By Nita Johnson
LAUREL COUNTY, Ky. —
A recanvas in the third district magistrate’s race performed by the Laurel County Clerk’s office yielded the same result from the May 20 primary election.
The recanvas showed that incumbent third district magistrate Teddy Benge fended off challenger Rufus Fields, the next highest vote-getter, by 28 votes in the primary election.
Due to the narrow margin of the win, Fields requested a recanvas of the votes, which was performed on Thursday morning.
The recanvas was done in the third floor conference room of the Laurel County Courthouse with Fields seated at the end of the table from the Laurel County Election Commission members.

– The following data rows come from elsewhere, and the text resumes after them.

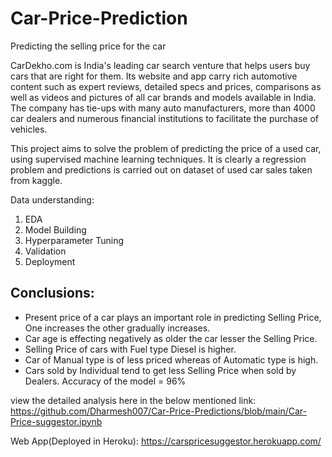 # Car-Price-Prediction

Predicting the selling price for the car

CarDekho.com is India's leading car search venture that helps users buy cars that are right for them. Its website and app carry rich automotive content such as expert reviews, detailed specs and prices, comparisons as well as videos and pictures of all car brands and models available in India. The company has tie-ups with many auto manufacturers, more than 4000 car dealers and numerous financial institutions to facilitate the purchase of vehicles.

This project aims to solve the problem of predicting the price of a used car, using supervised machine learning techniques. It is clearly a regression problem and predictions is carried out on dataset of used car sales taken from kaggle.

Data understanding:

1) EDA
2) Model Building
3) Hyperparameter Tuning
4) Validation
5) Deployment

## Conclusions:

- Present price of a car plays an important role in predicting Selling Price, One increases the other gradually increases.
- Car age is effecting negatively as older the car lesser the Selling Price.
- Selling Price of cars with Fuel type Diesel is higher.
- Car of Manual type is of less priced whereas of Automatic type is high.
- Cars sold by Individual tend to get less Selling Price when sold by Dealers.
Accuracy of the model = 96%

view the detailed analysis here in the below mentioned link: https://github.com/Dharmesh007/Car-Price-Predictions/blob/main/Car-Price-suggestor.ipynb

Web App(Deployed in Heroku): https://carspricesuggestor.herokuapp.com/
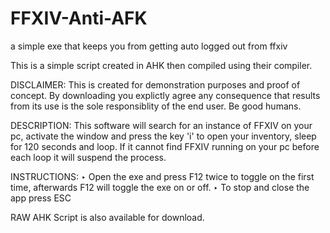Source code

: # FFXIV-Anti-AFK
a simple exe that keeps you from getting auto logged out from ffxiv

This is a simple script created in AHK then compiled using their compiler. 

DISCLAIMER:
This is created for demonstration purposes and proof of concept. By downloading you explictly agree any consequence that results from its use is the sole responsiblity of the end user. Be good humans.

DESCRIPTION:
This software will search for an instance of FFXIV on your pc, activate the window and press the key 'i' to open your inventory, sleep for 120 seconds and loop. If it cannot find FFXIV running on your pc before each loop it will suspend the process. 

INSTRUCTIONS: 
‣ Open the exe and press F12 twice to toggle on the first time, afterwards F12 will toggle the exe on or off.
‣ To stop and close the app press ESC



RAW AHK Script is also available for download.
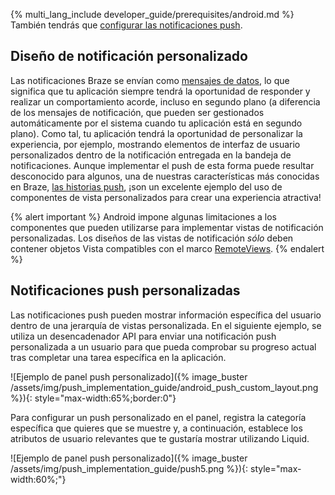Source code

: {% multi_lang_include developer_guide/prerequisites/android.md %} También tendrás que [configurar las notificaciones push]({{site.baseurl}}/developer_guide/push_notifications/?sdktab=android).

## Diseño de notificación personalizado

Las notificaciones Braze se envían como [mensajes de datos](https://firebase.google.com/docs/cloud-messaging/concept-options), lo que significa que tu aplicación siempre tendrá la oportunidad de responder y realizar un comportamiento acorde, incluso en segundo plano (a diferencia de los mensajes de notificación, que pueden ser gestionados automáticamente por el sistema cuando tu aplicación está en segundo plano). Como tal, tu aplicación tendrá la oportunidad de personalizar la experiencia, por ejemplo, mostrando elementos de interfaz de usuario personalizados dentro de la notificación entregada en la bandeja de notificaciones. Aunque implementar el push de esta forma puede resultar desconocido para algunos, una de nuestras características más conocidas en Braze, [las historias push]({{site.baseurl}}/user_guide/message_building_by_channel/push/advanced_push_options/push_stories/), ¡son un excelente ejemplo del uso de componentes de vista personalizados para crear una experiencia atractiva!

{% alert important %}
Android impone algunas limitaciones a los componentes que pueden utilizarse para implementar vistas de notificación personalizadas. Los diseños de las vistas de notificación _sólo_ deben contener objetos Vista compatibles con el marco [RemoteViews](https://developer.android.com/reference/android/widget/RemoteViews).
{% endalert %}

## Notificaciones push personalizadas

Las notificaciones push pueden mostrar información específica del usuario dentro de una jerarquía de vistas personalizada. En el siguiente ejemplo, se utiliza un desencadenador API para enviar una notificación push personalizada a un usuario para que pueda comprobar su progreso actual tras completar una tarea específica en la aplicación.

![Ejemplo de panel push personalizado]({% image_buster /assets/img/push_implementation_guide/android_push_custom_layout.png %}){: style="max-width:65%;border:0"}

Para configurar un push personalizado en el panel, registra la categoría específica que quieres que se muestre y, a continuación, establece los atributos de usuario relevantes que te gustaría mostrar utilizando Liquid.

![Ejemplo de panel push personalizado]({% image_buster /assets/img/push_implementation_guide/push5.png %}){: style="max-width:60%;"}
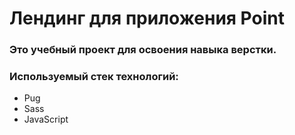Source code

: # Лендинг для приложения Point

### Это учебный проект для освоения навыка верстки.

### Используемый стек технологий:
- Pug
- Sass
- JavaScript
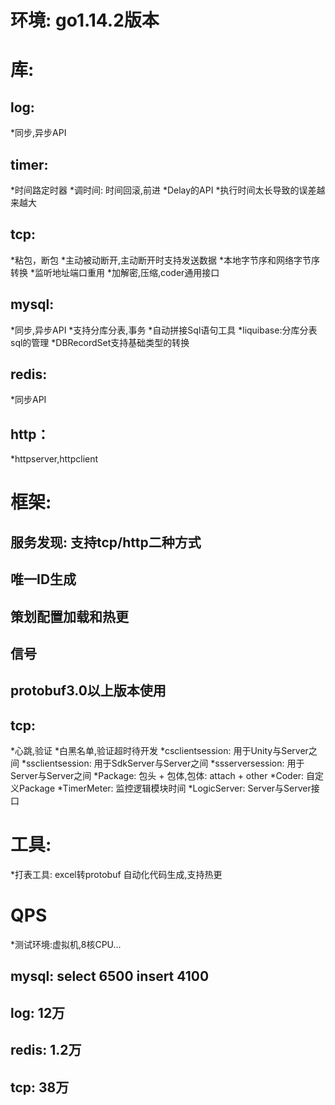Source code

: # 环境:  go1.14.2版本

# 库:
## log:
*同步,异步API
## timer: 
*时间路定时器
*调时间: 时间回滚,前进
*Delay的API
*执行时间太长导致的误差越来越大
## tcp:
*粘包，断包
*主动被动断开,主动断开时支持发送数据
*本地字节序和网络字节序转换
*监听地址端口重用
*加解密,压缩,coder通用接口
## mysql:
*同步,异步API
*支持分库分表,事务
*自动拼接Sql语句工具
*liquibase:分库分表sql的管理
*DBRecordSet支持基础类型的转换
## redis: 
*同步API    
## http： 
*httpserver,httpclient
# 框架:    
## 服务发现: 支持tcp/http二种方式
## 唯一ID生成
## 策划配置加载和热更        
## 信号    
## protobuf3.0以上版本使用
## tcp:        
*心跳,验证
*白黑名单,验证超时待开发
*csclientsession: 用于Unity与Server之间
*ssclientsession: 用于SdkServer与Server之间
*ssserversession: 用于Server与Server之间
*Package: 包头 + 包体,包体: attach + other
*Coder: 自定义Package
*TimerMeter: 监控逻辑模块时间
*LogicServer: Server与Server接口
# 工具:
*打表工具: excel转protobuf 自动化代码生成,支持热更

# QPS
*测试环境:虚拟机,8核CPU...
##  mysql: select 6500 insert 4100 
##  log:   12万
##  redis: 1.2万
##  tcp:   38万
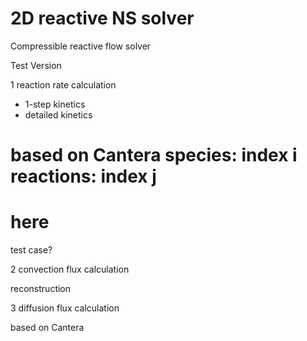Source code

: # 2D reactive NS solver
Compressible reactive flow solver

Test Version

1 reaction rate calculation
- 1-step kinetics
- detailed kinetics 

based on Cantera
species: index i
reactions: index j
==============================
here
==============================
test case?

2 convection flux calculation

reconstruction

3 diffusion flux calculation

based on Cantera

Laurel County Clerk Dean Johnson handed the envelopes from the nine voting precincts and absentee ballots for the third district to election commission member, Robbie Grimes. Grimes called out the number of votes for each of the various candidates in the magisterial race before handing the rolls over to other election commissioners. When all precincts and absentee votes were checked, Grimes looked on as Bernice Chesnut and Lorene Brock compared the original numbers with the newest readings.
“There’s no change in the results,” Johnson said after the women confirmed that all numbers were exactly the same on the second review.
“Those aren’t totaled,” Fields said as election commissioners began putting the paperwork away.
“They’ve already been totaled on the computer,” Johnson explained, adding that the recanvas was simply a check of the votes and then compared to the original numbers. If the numbers match exactly on both forms, there is no need to re-add the numbers from each precinct.
Fields then questioned the absentee votes, stating that Benge received 170 votes from the absentee ballots.
“Don’t it raise a red flag when he (Benge) got more (absentee) votes than all the other magistrates combined?” Fields said.
Standing nearby was another candidate for the third district, Junior Hammons. Hammons also questioned the number of absentee votes in his district cast for Benge. While he said he accepts being defeated in this bid for magistrate, he is concerned about how absentee voting is conducted.
Johnson said this is the seventh time he has overseen a recanvas in local elections. He explained that a recanvas checks the total number of votes for a particular area being questioned. With such slim margins of victory, candidates can request the recanvas.
A recount, however, involves the filing of a civil lawsuit at the circuit-court level. In those cases, a panel of election officials from Frankfort conduct a precinct by precinct individual count of votes received. This process is an expensive one in which the person who files the complaint must reimburse the election officials and the court for their time and costs.
Fields had little other comment publicly, and did not state whether he intended to pursue the situation any further.
Benge did not attend the recanvas, stating that he has “full trust in Dean (Johnson) and his staff.”
“I got beat by 30 votes once but I didn’t ask for a recanvas because I know Dean and his office are capable of doing things the right way.”
Benge did commend his opponents for their conduct during and after the campaign.
“I’d like to send my congratulations to all the candidates for a good, clean race,” Benge said. “We didn’t do any mud-slinging and seven people running shows the interest that people here have for their community. We want to keep working toward better roads and new jobs and seeing the kids who are growing up here to have a good life.”